_PROBLEM DETAILS_: Output all the data exactly as it appears below.

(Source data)

⟨

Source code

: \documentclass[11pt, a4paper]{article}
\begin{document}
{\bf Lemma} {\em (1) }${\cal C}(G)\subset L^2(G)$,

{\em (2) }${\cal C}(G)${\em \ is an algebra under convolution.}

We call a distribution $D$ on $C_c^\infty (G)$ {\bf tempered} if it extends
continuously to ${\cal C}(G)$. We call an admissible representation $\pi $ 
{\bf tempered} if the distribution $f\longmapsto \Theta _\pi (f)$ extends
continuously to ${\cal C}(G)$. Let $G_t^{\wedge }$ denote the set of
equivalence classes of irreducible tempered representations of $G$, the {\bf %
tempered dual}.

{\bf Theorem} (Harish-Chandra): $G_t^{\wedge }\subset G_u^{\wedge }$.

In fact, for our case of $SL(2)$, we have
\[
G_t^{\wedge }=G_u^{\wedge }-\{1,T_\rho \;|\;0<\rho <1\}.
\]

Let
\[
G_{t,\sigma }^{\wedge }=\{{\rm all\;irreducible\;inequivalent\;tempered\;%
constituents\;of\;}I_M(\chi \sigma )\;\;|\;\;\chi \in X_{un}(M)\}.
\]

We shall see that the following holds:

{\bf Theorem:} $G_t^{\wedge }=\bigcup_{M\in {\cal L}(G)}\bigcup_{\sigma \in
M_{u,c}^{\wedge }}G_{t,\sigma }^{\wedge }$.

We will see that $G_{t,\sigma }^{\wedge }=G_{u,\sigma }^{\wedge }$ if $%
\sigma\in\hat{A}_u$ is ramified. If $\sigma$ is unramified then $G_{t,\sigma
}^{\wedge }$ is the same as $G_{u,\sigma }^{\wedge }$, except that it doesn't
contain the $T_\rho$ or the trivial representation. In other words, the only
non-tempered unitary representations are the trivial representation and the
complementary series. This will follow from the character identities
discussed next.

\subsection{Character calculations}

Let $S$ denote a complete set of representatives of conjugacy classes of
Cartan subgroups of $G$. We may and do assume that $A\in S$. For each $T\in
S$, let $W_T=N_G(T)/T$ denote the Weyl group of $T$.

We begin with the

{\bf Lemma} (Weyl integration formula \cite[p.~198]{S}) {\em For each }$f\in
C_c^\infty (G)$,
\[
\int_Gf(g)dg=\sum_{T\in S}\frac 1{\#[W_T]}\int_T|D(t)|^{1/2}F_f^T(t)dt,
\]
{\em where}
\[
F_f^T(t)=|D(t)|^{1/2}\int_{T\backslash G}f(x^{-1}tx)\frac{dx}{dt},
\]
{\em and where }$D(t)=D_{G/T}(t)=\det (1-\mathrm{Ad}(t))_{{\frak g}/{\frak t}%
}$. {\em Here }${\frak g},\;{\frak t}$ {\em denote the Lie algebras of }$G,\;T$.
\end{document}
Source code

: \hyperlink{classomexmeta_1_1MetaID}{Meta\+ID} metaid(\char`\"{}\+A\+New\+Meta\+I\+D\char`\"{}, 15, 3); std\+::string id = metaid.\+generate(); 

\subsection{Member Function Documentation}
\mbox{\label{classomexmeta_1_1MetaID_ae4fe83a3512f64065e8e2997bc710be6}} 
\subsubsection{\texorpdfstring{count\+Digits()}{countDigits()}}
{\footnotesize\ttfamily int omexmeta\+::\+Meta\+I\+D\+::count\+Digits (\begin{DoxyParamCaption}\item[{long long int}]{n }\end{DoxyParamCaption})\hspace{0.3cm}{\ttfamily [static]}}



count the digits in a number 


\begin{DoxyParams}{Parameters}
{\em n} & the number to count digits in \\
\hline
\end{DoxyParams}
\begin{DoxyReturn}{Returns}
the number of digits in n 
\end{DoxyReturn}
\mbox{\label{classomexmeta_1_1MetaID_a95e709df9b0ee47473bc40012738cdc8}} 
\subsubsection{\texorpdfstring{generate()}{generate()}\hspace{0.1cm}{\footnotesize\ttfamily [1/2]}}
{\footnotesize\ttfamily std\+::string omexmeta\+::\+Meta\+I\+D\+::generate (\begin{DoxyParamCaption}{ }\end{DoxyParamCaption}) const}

⟩

_ANSWER TO THE EXERCISE_:
Source code

: \documentclass[11pt, a4paper]{article}
\begin{document}
{\bf Lemma} {\em (1) }${\cal C}(G)\subset L^2(G)$,

{\em (2) }${\cal C}(G)${\em \ is an algebra under convolution.}

We call a distribution $D$ on $C_c^\infty (G)$ {\bf tempered} if it extends
continuously to ${\cal C}(G)$. We call an admissible representation $\pi $ 
{\bf tempered} if the distribution $f\longmapsto \Theta _\pi (f)$ extends
continuously to ${\cal C}(G)$. Let $G_t^{\wedge }$ denote the set of
equivalence classes of irreducible tempered representations of $G$, the {\bf %
tempered dual}.

{\bf Theorem} (Harish-Chandra): $G_t^{\wedge }\subset G_u^{\wedge }$.

In fact, for our case of $SL(2)$, we have
\[
G_t^{\wedge }=G_u^{\wedge }-\{1,T_\rho \;|\;0<\rho <1\}.
\]

Let
\[
G_{t,\sigma }^{\wedge }=\{{\rm all\;irreducible\;inequivalent\;tempered\;%
constituents\;of\;}I_M(\chi \sigma )\;\;|\;\;\chi \in X_{un}(M)\}.
\]

We shall see that the following holds:

{\bf Theorem:} $G_t^{\wedge }=\bigcup_{M\in {\cal L}(G)}\bigcup_{\sigma \in
M_{u,c}^{\wedge }}G_{t,\sigma }^{\wedge }$.

We will see that $G_{t,\sigma }^{\wedge }=G_{u,\sigma }^{\wedge }$ if $%
\sigma\in\hat{A}_u$ is ramified. If $\sigma$ is unramified then $G_{t,\sigma
}^{\wedge }$ is the same as $G_{u,\sigma }^{\wedge }$, except that it doesn't
contain the $T_\rho$ or the trivial representation. In other words, the only
non-tempered unitary representations are the trivial representation and the
complementary series. This will follow from the character identities
discussed next.

\subsection{Character calculations}

Let $S$ denote a complete set of representatives of conjugacy classes of
Cartan subgroups of $G$. We may and do assume that $A\in S$. For each $T\in
S$, let $W_T=N_G(T)/T$ denote the Weyl group of $T$.

We begin with the

{\bf Lemma} (Weyl integration formula \cite[p.~198]{S}) {\em For each }$f\in
C_c^\infty (G)$,
\[
\int_Gf(g)dg=\sum_{T\in S}\frac 1{\#[W_T]}\int_T|D(t)|^{1/2}F_f^T(t)dt,
\]
{\em where}
\[
F_f^T(t)=|D(t)|^{1/2}\int_{T\backslash G}f(x^{-1}tx)\frac{dx}{dt},
\]
{\em and where }$D(t)=D_{G/T}(t)=\det (1-\mathrm{Ad}(t))_{{\frak g}/{\frak t}%
}$. {\em Here }${\frak g},\;{\frak t}$ {\em denote the Lie algebras of }$G,\;T$.
\end{document}
Source code

: \hyperlink{classomexmeta_1_1MetaID}{Meta\+ID} metaid(\char`\"{}\+A\+New\+Meta\+I\+D\char`\"{}, 15, 3); std\+::string id = metaid.\+generate(); 

\subsection{Member Function Documentation}
\mbox{\label{classomexmeta_1_1MetaID_ae4fe83a3512f64065e8e2997bc710be6}} 
\subsubsection{\texorpdfstring{count\+Digits()}{countDigits()}}
{\footnotesize\ttfamily int omexmeta\+::\+Meta\+I\+D\+::count\+Digits (\begin{DoxyParamCaption}\item[{long long int}]{n }\end{DoxyParamCaption})\hspace{0.3cm}{\ttfamily [static]}}



count the digits in a number 


\begin{DoxyParams}{Parameters}
{\em n} & the number to count digits in \\
\hline
\end{DoxyParams}
\begin{DoxyReturn}{Returns}
the number of digits in n 
\end{DoxyReturn}
\mbox{\label{classomexmeta_1_1MetaID_a95e709df9b0ee47473bc40012738cdc8}} 
\subsubsection{\texorpdfstring{generate()}{generate()}\hspace{0.1cm}{\footnotesize\ttfamily [1/2]}}
{\footnotesize\ttfamily std\+::string omexmeta\+::\+Meta\+I\+D\+::generate (\begin{DoxyParamCaption}{ }\end{DoxyParamCaption}) const}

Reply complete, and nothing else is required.